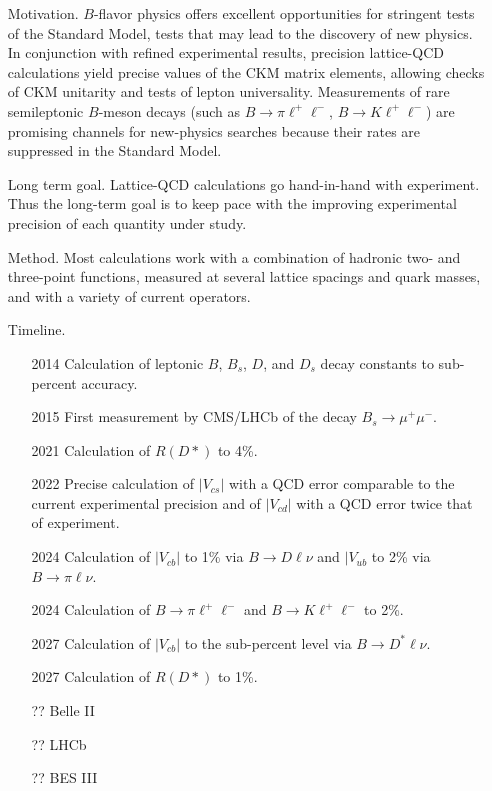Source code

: \documentclass{article}
\begin{document}
\begin{itemize}
    \item[Motivation.] $B$-flavor physics offers excellent opportunities for stringent tests of the Standard Model, tests that may lead to the discovery of new physics. In conjunction with refined experimental results, precision lattice-QCD calculations yield precise values of the CKM matrix elements, allowing checks of CKM unitarity and tests of lepton universality. Measurements of rare semileptonic $B$-meson decays (such as $B\to\pi\ell^+\ell^-$, $B\to K\ell^+\ell^-$) are promising channels for new-physics searches because their rates are suppressed in the Standard Model.
    \item[Long term goal.] Lattice-QCD calculations go hand-in-hand with experiment.  Thus the long-term goal is to keep pace with the improving experimental precision of each quantity under study.
    \item[Method.] Most calculations work with a combination of hadronic two- and three-point functions, measured at several lattice spacings and quark masses, and with a variety of current operators. 
\item[Timeline.]
\begin{itemize}
    \item[2014] Calculation of leptonic $B$, $B_s$, $D$, and $D_s$ decay constants to sub-percent accuracy.
    \item[2015] First measurement by CMS/LHCb of the decay $B_s \to \mu^+\mu^-$.
    \item[2021] Calculation of $R(D*)$ to 4\%.
    \item[2022] Precise calculation of $|V_{cs}|$ with a QCD error comparable to the current experimental precision and of $|V_{cd}|$ with a QCD error twice that of experiment.
    \item[2024] Calculation of $|V_{cb}|$ to 1\% via $B\to D\ell\nu$ and $|V_{ub}$ to 2\% via $B\to \pi\ell\nu$.
    \item[2024] Calculation of $B\to\pi \ell^+\ell^-$ and $B\to K \ell^+\ell^-$ to 2\%.
    \item[2027] Calculation of $|V_{cb}|$ to the sub-percent level via $B\to D^*\ell\nu$.
    \item[2027] Calculation of $R(D*)$ to 1\%.
    \item[??] Belle II
    \item[??] LHCb
    \item[??] BES III
\end{itemize}
\end{itemize}
\end{document}
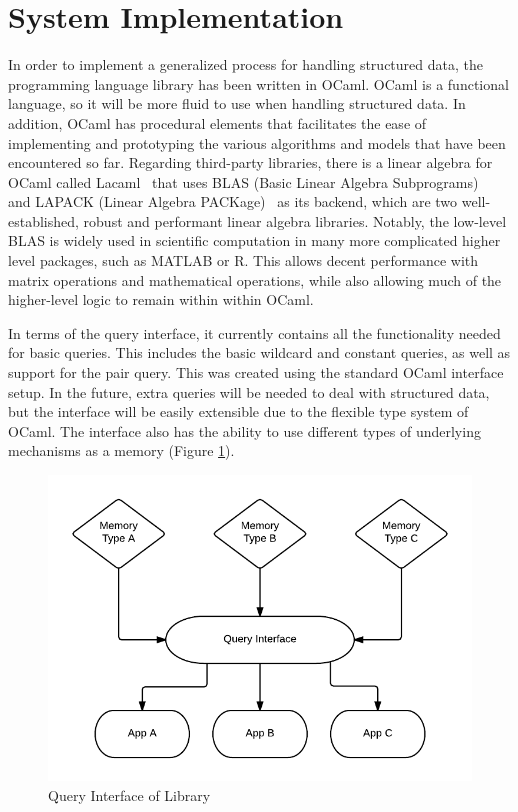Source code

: \documentclass{sig-alternate}
\begin{document}
\section{System Implementation}
\label{sec:sysimp}

In order to implement a generalized process for handling structured data, the programming language 
library has been written in OCaml. OCaml is a functional language, so it will be more fluid to use 
when handling structured data. In addition, OCaml has procedural elements that facilitates the ease 
of implementing and prototyping the various algorithms and models that have been encountered so far. 
Regarding third-party libraries, there is a linear algebra for OCaml called Lacaml~\cite{lacaml} that uses BLAS 
(Basic Linear Algebra Subprograms)~\cite{blas}
and LAPACK (Linear Algebra PACKage)~\cite{lapack}
as its backend, which are two well-established, robust and performant linear algebra 
libraries. Notably, the low-level BLAS is widely used in scientific computation in many more complicated
higher level packages, such as MATLAB or R. This allows decent performance with matrix operations
and mathematical operations, while also allowing
much of the higher-level logic to remain within within OCaml.

In terms of the query interface, it currently contains all the functionality needed for basic
queries.  This includes the basic wildcard and constant queries, as well as support for the
pair query. This was created using the standard OCaml interface setup. In the
future, extra queries will be needed to deal with structured data, but the interface will be easily
extensible due to the flexible type system of OCaml. The interface also has the ability to use
different types of underlying mechanisms as a memory (Figure \ref{fig:queryint}).

\begin{figure}[h]
	\begin{center}
		\includegraphics[width=1\linewidth]{queryint}
	\end{center}
	\vspace{-12pt}
	\caption{Query Interface of Library}
	\label{fig:queryint}
\end{figure}
\end{document}
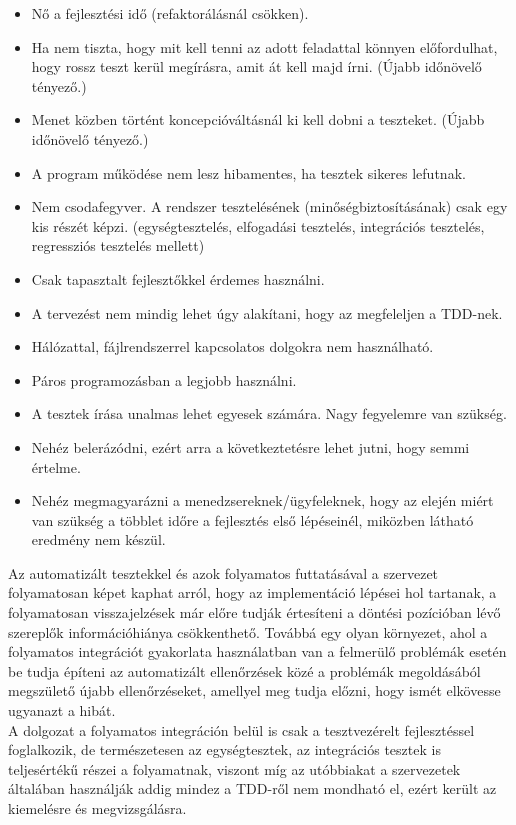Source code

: \begin{itemize}
\item Nő a fejlesztési idő (refaktorálásnál csökken).
\item Ha nem tiszta, hogy mit kell tenni az adott feladattal könnyen előfordulhat, hogy rossz teszt kerül megírásra, amit át kell majd írni. (Újabb időnövelő tényező.)
\item Menet közben történt koncepcióváltásnál ki kell dobni a teszteket. (Újabb időnövelő tényező.)
\item A program működése nem lesz hibamentes, ha tesztek sikeres lefutnak.
\item Nem csodafegyver. A rendszer tesztelésének (minőségbiztosításának) csak egy kis részét képzi. (egységtesztelés, elfogadási tesztelés, integrációs tesztelés, regressziós tesztelés mellett)
\item Csak tapasztalt fejlesztőkkel érdemes használni.
\item A tervezést nem mindig lehet úgy alakítani, hogy az megfeleljen a TDD-nek.
\item Hálózattal, fájlrendszerrel kapcsolatos dolgokra nem használható.
\item Páros programozásban a legjobb használni.
\item A tesztek írása unalmas lehet egyesek számára. Nagy fegyelemre van szükség.
\item Nehéz belerázódni, ezért arra a következtetésre lehet jutni, hogy semmi értelme.
\item Nehéz megmagyarázni a menedzsereknek/ügyfeleknek, hogy az elején miért van szükség a többlet időre a fejlesztés első lépéseinél, miközben látható eredmény nem készül.
\end{itemize}

Az automatizált tesztekkel és azok folyamatos futtatásával a szervezet folyamatosan képet kaphat arról, hogy az implementáció lépései hol tartanak, a folyamatosan visszajelzések már előre tudják értesíteni a döntési pozícióban lévő szereplők információhiánya csökkenthető. Továbbá egy olyan környezet, ahol a folyamatos integrációt gyakorlata használatban van a felmerülő problémák esetén be tudja építeni az automatizált ellenőrzések közé a problémák megoldásából megszülető újabb ellenőrzéseket, amellyel meg tudja előzni, hogy ismét elkövesse ugyanazt a hibát.
\\
A dolgozat a folyamatos integráción belül is csak a tesztvezérelt fejlesztéssel foglalkozik, de természetesen az egységtesztek, az integrációs tesztek is teljesértékű részei a folyamatnak, viszont míg az utóbbiakat a szervezetek általában használják addig mindez a TDD-ről nem mondható el, ezért került az kiemelésre és megvizsgálásra.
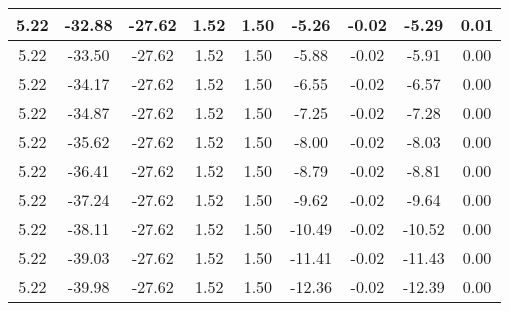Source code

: \begin{table}[htbp]
\begin{adjustbox}{angle=90}
\begin{tabular}{|c|c|c|c|c|c|c|c|c|}
 5.22 & -32.88 & -27.62 & 1.52 & 1.50 & -5.26 & -0.02 & -5.29 & 0.01\\ \hline
 5.22 & -33.50 & -27.62 & 1.52 & 1.50 & -5.88 & -0.02 & -5.91 & 0.00\\ \hline
 5.22 & -34.17 & -27.62 & 1.52 & 1.50 & -6.55 & -0.02 & -6.57 & 0.00\\ \hline
 5.22 & -34.87 & -27.62 & 1.52 & 1.50 & -7.25 & -0.02 & -7.28 & 0.00\\ \hline
 5.22 & -35.62 & -27.62 & 1.52 & 1.50 & -8.00 & -0.02 & -8.03 & 0.00\\ \hline
 5.22 & -36.41 & -27.62 & 1.52 & 1.50 & -8.79 & -0.02 & -8.81 & 0.00\\ \hline
 5.22 & -37.24 & -27.62 & 1.52 & 1.50 & -9.62 & -0.02 & -9.64 & 0.00\\ \hline
 5.22 & -38.11 & -27.62 & 1.52 & 1.50 & -10.49 & -0.02 & -10.52 & 0.00\\ \hline
 5.22 & -39.03 & -27.62 & 1.52 & 1.50 & -11.41 & -0.02 & -11.43 & 0.00\\ \hline
 5.22 & -39.98 & -27.62 & 1.52 & 1.50 & -12.36 & -0.02 & -12.39 & 0.00\\ \hline
            \end{tabular}
        \end{adjustbox}
        \caption{}
        \label{}
    \end{table}
    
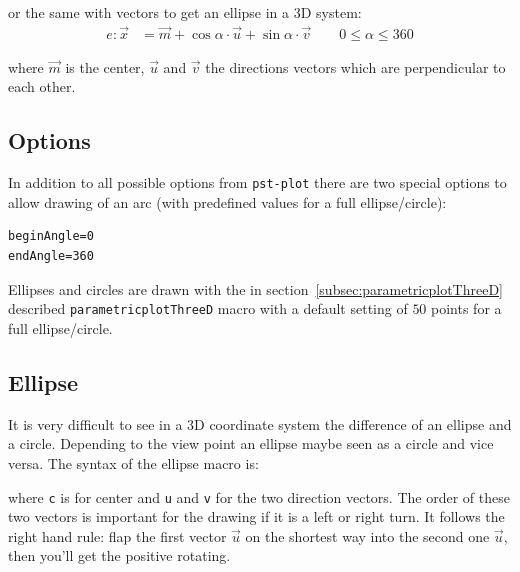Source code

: \documentclass[11pt,english,bibliography=totoc,parskip=false,headings=small,
    headinclude=false,footinclude=false,twoside,english,usegeometry]{pst-doc}
\begin{document}
or the same with vectors to get an ellipse in a 3D system:
\begin{align}\label{gl.6}
	e:\vec{x} &=\vec{m}+\cos\alpha\cdot\vec{u}+\sin\alpha\cdot\vec{v}\qquad 0\leq\alpha\leq360	
\end{align}

where $\vec{m}$ is the center,  $\vec{u}$ and $\vec{v}$ the directions vectors which are 
perpendicular to each other. 


\subsection{Options}
In addition to all possible options from \verb|pst-plot| there are two special 
options to allow drawing of an arc (with predefined values for a full ellipse/circle):
%
\begin{verbatim}
beginAngle=0
endAngle=360
\end{verbatim}

Ellipses and circles are drawn with the in section~\ref{subsec:parametricplotThreeD} described 
\verb|parametricplotThreeD| macro with a default setting of $50$ points for a full ellipse/circle.

\subsection{Ellipse}
It is very difficult to see in a 3D coordinate system the difference of an ellipse and a circle. Depending to the view point an ellipse maybe seen as a circle and vice versa. The syntax of the ellipse macro is:
\begin{BDef}
\OptArgs{}
\end{BDef}

where \verb|c| is for center and \verb|u| and \verb|v| for the two direction vectors. 
The order of these two vectors is important for the drawing if it
is a left or right turn. It follows the right hand rule: flap the first vector $\vec{u}$ on the 
shortest way into the second one  $\vec{u}$, then you'll get the positive rotating.
\end{document}
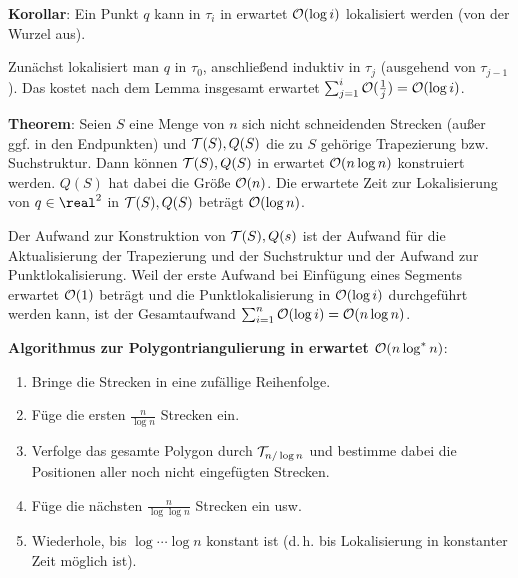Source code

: \textbf{Korollar}:
Ein Punkt $q$ kann in $\tau_i$ in erwartet $\mathcal{O}(\log i)$ lokalisiert werden
(von der Wurzel aus).

\begin{Beweis}
    Zunächst lokalisiert man $q$ in $\tau_0$,
    anschließend induktiv in $\tau_j$ (ausgehend von $\tau_{j-1}$).
    Das kostet nach dem Lemma insgesamt erwartet $\sum_{j=1}^i \mathcal{O}(\frac{1}{j}) = \mathcal{O}(\log i)$.
\end{Beweis}

\textbf{Theorem}:
Seien $S$ eine Menge von $n$ sich nicht schneidenden Strecken
(außer ggf. in den Endpunkten) und $\mathcal{T}(S), Q(S)$ die
zu $S$ gehörige Trapezierung bzw. Suchstruktur.
Dann können $\mathcal{T}(S), Q(S)$ in erwartet $\mathcal{O}(n \log n)$ konstruiert werden.
$Q(S)$ hat dabei die Größe $\mathcal{O}(n)$.
Die erwartete Zeit zur Lokalisierung von $q \in \real^2$ in $\mathcal{T}(S), Q(S)$ beträgt $\mathcal{O}(\log n)$.

\begin{Beweis}
    Der Aufwand zur Konstruktion von $\mathcal{T}(S), Q(s)$ ist der Aufwand für die Aktualisierung der
    Trapezierung und der Suchstruktur und der Aufwand zur Punktlokalisierung.
    Weil der erste Aufwand bei Einfügung eines Segments erwartet $\mathcal{O}(1)$ beträgt und
    die Punktlokalisierung in $\mathcal{O}(\log i)$ durchgeführt werden kann,
    ist der Gesamtaufwand $\sum_{i=1}^n \mathcal{O}(\log i) = \mathcal{O}(n \log n)$.
\end{Beweis}

\linie
\pagebreak

\textbf{Algorithmus zur Polygontriangulierung in erwartet $\mathcal{O}(n \log^\ast n)$}:
\begin{enumerate}
    \item
    Bringe die Strecken in eine zufällige Reihenfolge.

    \item
    Füge die ersten $\frac{n}{\log n}$ Strecken ein.

    \item
    Verfolge das gesamte Polygon durch $\mathcal{T}_{n/\log n}$ und bestimme dabei die Positionen
    aller noch nicht eingefügten Strecken.

    \item
    Füge die nächsten $\frac{n}{\log \log n}$ Strecken ein usw.

    \item
    Wiederhole, bis $\log \dotsb \log n$ konstant ist
    (d.\,h. bis Lokalisierung in konstanter Zeit möglich ist).
\end{enumerate}

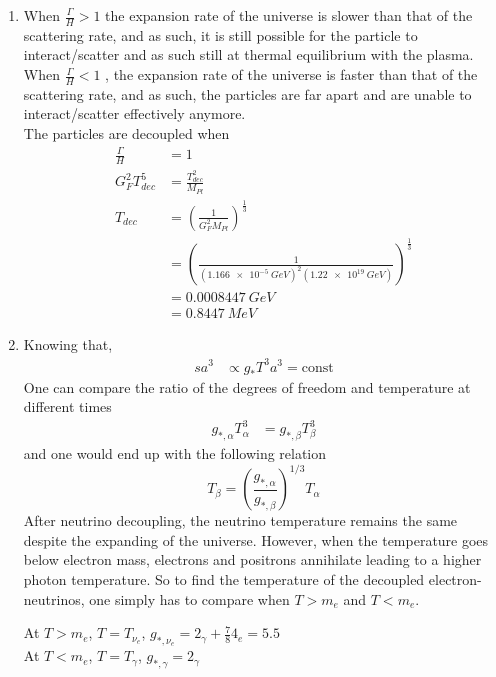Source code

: \begin{enumerate}[label=\alph*)]
\item When $\frac{\Gamma}{H} > 1$ the expansion rate of the universe is slower than that of the scattering rate, and as such, it is still possible for the particle to interact/scatter and as such still at thermal equilibrium with the plasma. \\

When $\frac{\Gamma}{H} < 1$ , the expansion rate of the universe is faster than that of the scattering rate, and as such, the particles are far apart and are unable to interact/scatter effectively anymore. \\

The particles are decoupled when 
\begin{align*}
\frac{\Gamma}{H} &= 1 \\
G_F^2 T_{dec}^5 &= \frac{T_{dec}^2}{M_{Pl}}\\
T_{dec} &= \left( \frac{1}{G_F^2 M_{Pl}}\right)^{\frac{1}{3}}\\
&= \left( \frac{1}{(\SI{1.166e-5}{GeV})^2 (\SI{1.22e19}{GeV})}\right)^{\frac{1}{3}}\\
&= \SI{0.0008447}{GeV} \\ &= \SI{0.8447}{MeV} 
\end{align*}

\item Knowing that,\\
\begin{align}
sa^3 &\propto g_\ast T^3 a^3 = \text{const}
\end{align}
One can compare the ratio of the degrees of freedom and temperature at different times
\begin{align}
g_{\ast,\alpha}T_\alpha^3 &= g_{\ast,\beta}T_\beta^3 
\end{align}
and one would end up with the following relation
\begin{equation}
T_\beta = \left(\frac{g_{\ast,\alpha}}{g_{\ast,\beta}}\right)^{1/3}T_\alpha
\end{equation}
After neutrino decoupling, the neutrino temperature remains the same despite the expanding of the universe. However, when the temperature goes below electron mass, electrons and positrons annihilate leading to a higher photon temperature. 
So to find the temperature of the decoupled electron-neutrinos, one simply has to compare when $T > m_e$ and $T < m_e$.

At $T > m_e$, $T = T_{\nu_e}$, $g_{\ast,\nu_e} = 2_\gamma + \frac{7}{8}4_e = 5.5 $\\
At $T < m_e$, $T= T_{\gamma}$, $g_{\ast,\gamma} = 2_\gamma $


\end{enumerate}
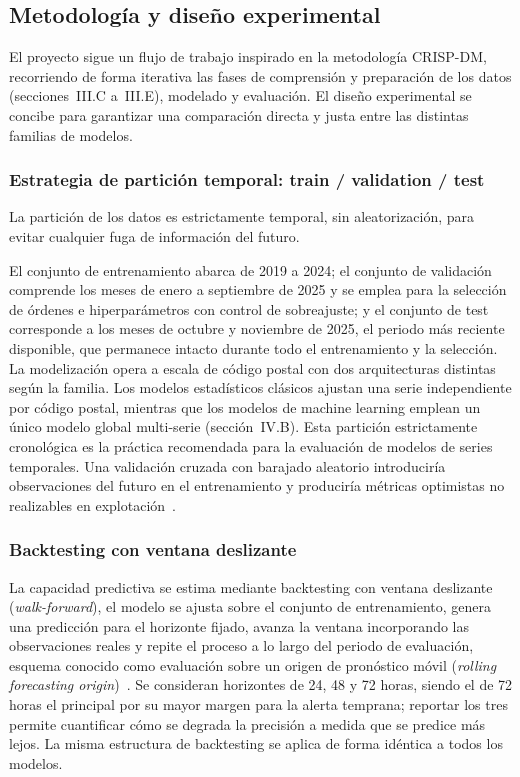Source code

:\documentclass[12pt, a4paper]{article}
\begin{document}
\subsection{Metodología y diseño experimental}

El proyecto sigue un flujo de trabajo inspirado en la metodología CRISP-DM, recorriendo de forma iterativa las fases de comprensión y preparación de los datos (secciones~III.C a~III.E), modelado y evaluación. El diseño experimental se concibe para garantizar una comparación directa y justa entre las distintas familias de modelos.

\subsubsection{Estrategia de partición temporal: train / validation / test}

La partición de los datos es estrictamente temporal, sin aleatorización, para evitar cualquier fuga de información del futuro. 

El conjunto de entrenamiento abarca de 2019 a 2024; el conjunto de validación comprende los meses de enero a septiembre de 2025 y se emplea para la selección de órdenes e hiperparámetros con control de sobreajuste; y el conjunto de test corresponde a los meses de octubre y noviembre de 2025, el periodo más reciente disponible, que permanece intacto durante todo el entrenamiento y la selección. La modelización opera a escala de código postal con dos arquitecturas distintas según la familia. Los modelos estadísticos clásicos ajustan una serie independiente por código postal, mientras que los modelos de machine learning emplean un único modelo global multi-serie (sección~IV.B). Esta partición estrictamente cronológica es la práctica recomendada para la evaluación de modelos de series temporales. Una validación cruzada con barajado aleatorio introduciría observaciones del futuro en el entrenamiento y produciría métricas optimistas no realizables en explotación~\cite{hyndman2021}.

\subsubsection{Backtesting con ventana deslizante}

La capacidad predictiva se estima mediante backtesting con ventana deslizante (\textit{walk-forward}), el modelo se ajusta sobre el conjunto de entrenamiento, genera una predicción para el horizonte fijado, avanza la ventana incorporando las observaciones reales y repite el proceso a lo largo del periodo de evaluación, esquema conocido como evaluación sobre un origen de pronóstico móvil (\textit{rolling forecasting origin})~\cite{hyndman2021}. Se consideran horizontes de 24, 48 y 72 horas, siendo el de 72 horas el principal por su mayor margen para la alerta temprana; reportar los tres permite cuantificar cómo se degrada la precisión a medida que se predice más lejos. La misma estructura de backtesting se aplica de forma idéntica a todos los modelos.
\end{document}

#### [What the task asks]
From the material above, give again exactly the lines from the one that contains "It is very difficult" through the one that contains "(außer ggf. in", and leave out the pictures.

#### [Finished exercise]
It is very difficult to see in a 3D coordinate system the difference of an ellipse and a circle. Depending to the view point an ellipse maybe seen as a circle and vice versa. The syntax of the ellipse macro is:
\begin{BDef}
\OptArgs{}
\end{BDef}

where \verb|c| is for center and \verb|u| and \verb|v| for the two direction vectors. 
The order of these two vectors is important for the drawing if it
is a left or right turn. It follows the right hand rule: flap the first vector $\vec{u}$ on the 
shortest way into the second one  $\vec{u}$, then you'll get the positive rotating.
\end{document}
Source code

: \textbf{Korollar}:
Ein Punkt $q$ kann in $\tau_i$ in erwartet $\mathcal{O}(\log i)$ lokalisiert werden
(von der Wurzel aus).

\begin{Beweis}
    Zunächst lokalisiert man $q$ in $\tau_0$,
    anschließend induktiv in $\tau_j$ (ausgehend von $\tau_{j-1}$).
    Das kostet nach dem Lemma insgesamt erwartet $\sum_{j=1}^i \mathcal{O}(\frac{1}{j}) = \mathcal{O}(\log i)$.
\end{Beweis}

\textbf{Theorem}:
Seien $S$ eine Menge von $n$ sich nicht schneidenden Strecken
(außer ggf. in den Endpunkten) und $\mathcal{T}(S), Q(S)$ die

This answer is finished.